___ Stored data ___

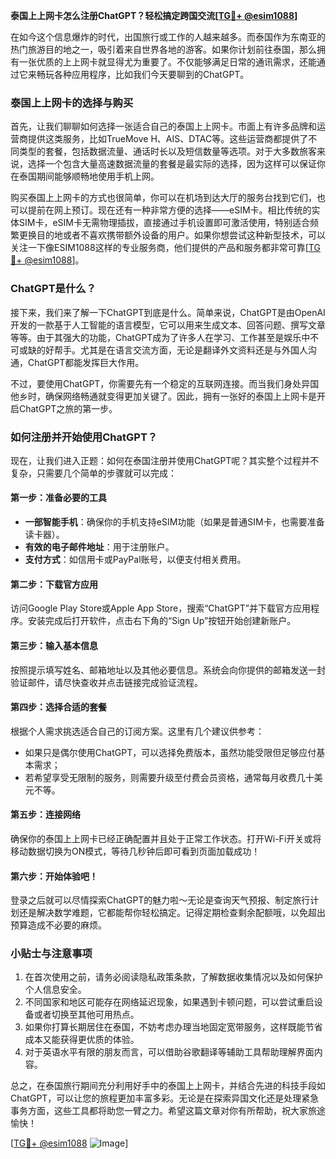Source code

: **泰国上上网卡怎么注册ChatGPT？轻松搞定跨国交流[[TG💪+ @esim1088](https://t.me/s/esim1088)]**

在如今这个信息爆炸的时代，出国旅行或工作的人越来越多。而泰国作为东南亚的热门旅游目的地之一，吸引着来自世界各地的游客。如果你计划前往泰国，那么拥有一张优质的上上网卡就显得尤为重要了。不仅能够满足日常的通讯需求，还能通过它来畅玩各种应用程序，比如我们今天要聊到的ChatGPT。

### 泰国上上网卡的选择与购买

首先，让我们聊聊如何选择一张适合自己的泰国上上网卡。市面上有许多品牌和运营商提供这类服务，比如TrueMove H、AIS、DTAC等。这些运营商都提供了不同类型的套餐，包括数据流量、通话时长以及短信数量等选项。对于大多数旅客来说，选择一个包含大量高速数据流量的套餐是最实际的选择，因为这样可以保证你在泰国期间能够顺畅地使用手机上网。

购买泰国上上网卡的方式也很简单，你可以在机场到达大厅的服务台找到它们，也可以提前在网上预订。现在还有一种非常方便的选择——eSIM卡。相比传统的实体SIM卡，eSIM卡无需物理插拔，直接通过手机设置即可激活使用，特别适合频繁更换目的地或者不喜欢携带额外设备的用户。如果你想尝试这种新型技术，可以关注一下像ESIM1088这样的专业服务商，他们提供的产品和服务都非常可靠[[TG💪+ @esim1088](https://t.me/s/esim1088)]。

### ChatGPT是什么？

接下来，我们来了解一下ChatGPT到底是什么。简单来说，ChatGPT是由OpenAI开发的一款基于人工智能的语言模型，它可以用来生成文本、回答问题、撰写文章等等。由于其强大的功能，ChatGPT成为了许多人在学习、工作甚至是娱乐中不可或缺的好帮手。尤其是在语言交流方面，无论是翻译外文资料还是与外国人沟通，ChatGPT都能发挥巨大作用。

不过，要使用ChatGPT，你需要先有一个稳定的互联网连接。而当我们身处异国他乡时，确保网络畅通就变得更加关键了。因此，拥有一张好的泰国上上网卡是开启ChatGPT之旅的第一步。

### 如何注册并开始使用ChatGPT？

现在，让我们进入正题：如何在泰国注册并使用ChatGPT呢？其实整个过程并不复杂，只需要几个简单的步骤就可以完成：

#### 第一步：准备必要的工具
- **一部智能手机**：确保你的手机支持eSIM功能（如果是普通SIM卡，也需要准备读卡器）。
- **有效的电子邮件地址**：用于注册账户。
- **支付方式**：如信用卡或PayPal账号，以便支付相关费用。

#### 第二步：下载官方应用
访问Google Play Store或Apple App Store，搜索“ChatGPT”并下载官方应用程序。安装完成后打开软件，点击右下角的“Sign Up”按钮开始创建新账户。

#### 第三步：输入基本信息
按照提示填写姓名、邮箱地址以及其他必要信息。系统会向你提供的邮箱发送一封验证邮件，请尽快查收并点击链接完成验证流程。

#### 第四步：选择合适的套餐
根据个人需求挑选适合自己的订阅方案。这里有几个建议供参考：
- 如果只是偶尔使用ChatGPT，可以选择免费版本，虽然功能受限但足够应付基本需求；
- 若希望享受无限制的服务，则需要升级至付费会员资格，通常每月收费几十美元不等。

#### 第五步：连接网络
确保你的泰国上上网卡已经正确配置并且处于正常工作状态。打开Wi-Fi开关或将移动数据切换为ON模式，等待几秒钟后即可看到页面加载成功！

#### 第六步：开始体验吧！
登录之后就可以尽情探索ChatGPT的魅力啦～无论是查询天气预报、制定旅行计划还是解决数学难题，它都能帮你轻松搞定。记得定期检查剩余配额哦，以免超出预算造成不必要的麻烦。

### 小贴士与注意事项

1. 在首次使用之前，请务必阅读隐私政策条款，了解数据收集情况以及如何保护个人信息安全。
2. 不同国家和地区可能存在网络延迟现象，如果遇到卡顿问题，可以尝试重启设备或者切换至其他可用热点。
3. 如果你打算长期居住在泰国，不妨考虑办理当地固定宽带服务，这样既能节省成本又能获得更优质的体验。
4. 对于英语水平有限的朋友而言，可以借助谷歌翻译等辅助工具帮助理解界面内容。

总之，在泰国旅行期间充分利用好手中的泰国上上网卡，并结合先进的科技手段如ChatGPT，可以让您的旅程更加丰富多彩。无论是在探索异国文化还是处理紧急事务方面，这些工具都将助您一臂之力。希望这篇文章对你有所帮助，祝大家旅途愉快！

[[TG💪+ @esim1088](https://t.me/s/esim1088) ![Image](https://i.postimg.cc/4NQfJmqS/Snipaste-2025-05-13-00-14-12.png)]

___

- **Exercise**
Scan the listing above, and wherever a line holds the word "https", copy it.

- **Response**
: **泰国上上网卡怎么注册ChatGPT？轻松搞定跨国交流[[TG💪+ @esim1088](https://t.me/s/esim1088)]**
购买泰国上上网卡的方式也很简单，你可以在机场到达大厅的服务台找到它们，也可以提前在网上预订。现在还有一种非常方便的选择——eSIM卡。相比传统的实体SIM卡，eSIM卡无需物理插拔，直接通过手机设置即可激活使用，特别适合频繁更换目的地或者不喜欢携带额外设备的用户。如果你想尝试这种新型技术，可以关注一下像ESIM1088这样的专业服务商，他们提供的产品和服务都非常可靠[[TG💪+ @esim1088](https://t.me/s/esim1088)]。
[[TG💪+ @esim1088](https://t.me/s/esim1088) ![Image](https://i.postimg.cc/4NQfJmqS/Snipaste-2025-05-13-00-14-12.png)]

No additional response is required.